The attitude determination, i.e. the position and/or orientation determination, of an object, for example of a mobile machine, by means of a total station has long been known. For example, a reflective prism is mounted on the latter in a position known relative to the object and is measured by means of a total station having a laser beam. The reflected beam is received by the total station. By means of a phase or time difference of the emitted and the received beam, the distance from the reflector to the total station is derived and the solid angle of the object relative to the total station is determined on the basis of the emission direction of the beam, so that the position of the object can be determined.
Further measurements which are linked to the position and generally also require a knowledge of the orientation of the object in space are then carried out starting from a position determined by such a system. In principle, the orientation can also be derived from the position determination of two or more points. For applications involving measurement, the 6 degrees of freedom of the object, but at least the position and hence 3 degrees of freedom, have to be determined for unambiguously establishing the absolute position in space. The problem therefore comprises the determination of position and orientation as two tasks which can be achieved in principle separately but for many applications have to be carried out in association. As a rule, both position and orientation or alignment of an object are therefore required.
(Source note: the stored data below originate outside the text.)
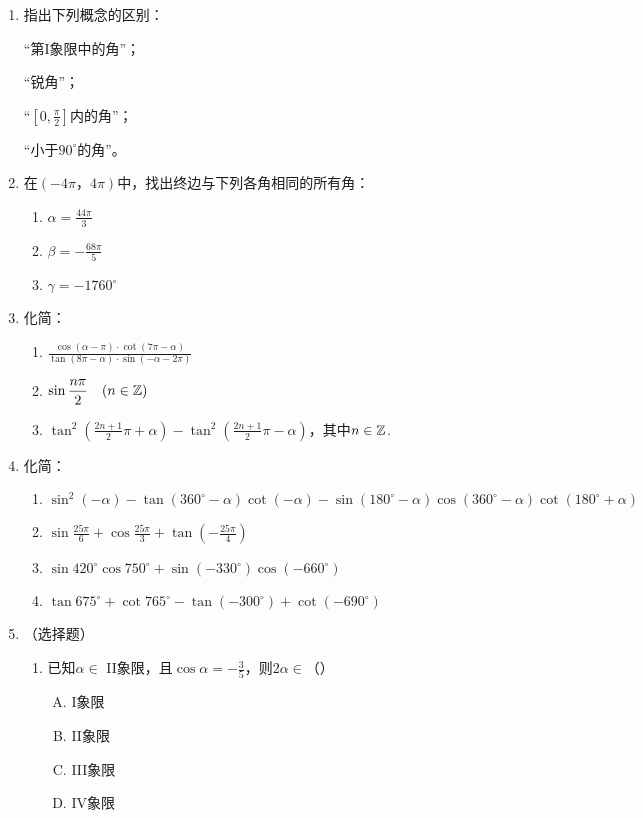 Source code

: \begin{enumerate}
\item 指出下列概念的区别：    
\begin{multicols}{2}
    “第I象限中的角”；

    “锐角”；

    “$\left[0,\frac{\pi}{2}\right]$内的角”；

    “小于$90^{\circ}$的角”。


\end{multicols}

\item     在$(-4\pi，4\pi)$中，找出终边与下列各角相同的所有角：
\begin{multicols}{3}
\begin{enumerate}[(1)]
    \item $\alpha=\frac{44\pi}{3}$
    \item $\beta=-\frac{68\pi}{5}$
    \item $\gamma=-1760^{\circ}$
\end{enumerate}
\end{multicols}

\item 化简：
\begin{enumerate}[(1)]
    \item $\frac{\cos(\alpha-\pi)\cdot \cot (7\pi-\alpha)}{\tan(8\pi-\alpha)\cdot \sin(-\alpha-2\pi)}$
    \item $\sin\dfrac{n\pi}{2}\quad (n\in\mathbb{Z})$
    \item $\tan^2\left(\frac{2n+1}{2}\pi+\alpha\right)-\tan^2\left(\frac{2n+1}{2}\pi-\alpha\right)$，其中$n\in\mathbb{Z}$.
\end{enumerate}

\item 化简：
\begin{enumerate}[(1)]
\item $\sin^2(-\alpha)-\tan(360^{\circ}-\alpha)\cot(-\alpha)-\sin(180^{\circ}-\alpha)\cos(360^{\circ}-\alpha)\cot(180^{\circ}+\alpha)$
\item $\sin\frac{25\pi}{6}+\cos\frac{25\pi}{3}+\tan\left(-\frac{25\pi}{4}\right)$
\item $\sin420^{\circ}\cos750^{\circ}+\sin(-330^{\circ})\cos(-660^{\circ})$
\item $\tan675^{\circ}+\cot765^{\circ}-\tan(-300^{\circ})+\cot(-690^{\circ})$
\end{enumerate}

\item （选择题）
\begin{enumerate}[(1)]
    \item 已知$\alpha\in $ II象限，且$\cos\alpha=-\frac{3}{5}$，则$2\alpha\in$（\qquad）
\begin{multicols}{4}
\begin{enumerate}[(A)]
    \item I象限
    \item II象限
    \item III象限
    \item IV象限
\end{enumerate}
\end{multicols}


\end{enumerate}
\end{enumerate}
For the additional determination of the alignment of the object, systems of the prior art use, for example, a plurality of reflective elements which are mounted with known position relative to one another and to the machine. By measurement of the plurality of reflectors and by means of the known relative position of the reflectors to one another, the alignment of the machine is determined. A disadvantage of such systems is the complicated measurement of the plurality of reflective elements or the erection and operation of a plurality of total stations.
A further known possibility for determining the alignment of an object in a horizontal plane is the use of a compass.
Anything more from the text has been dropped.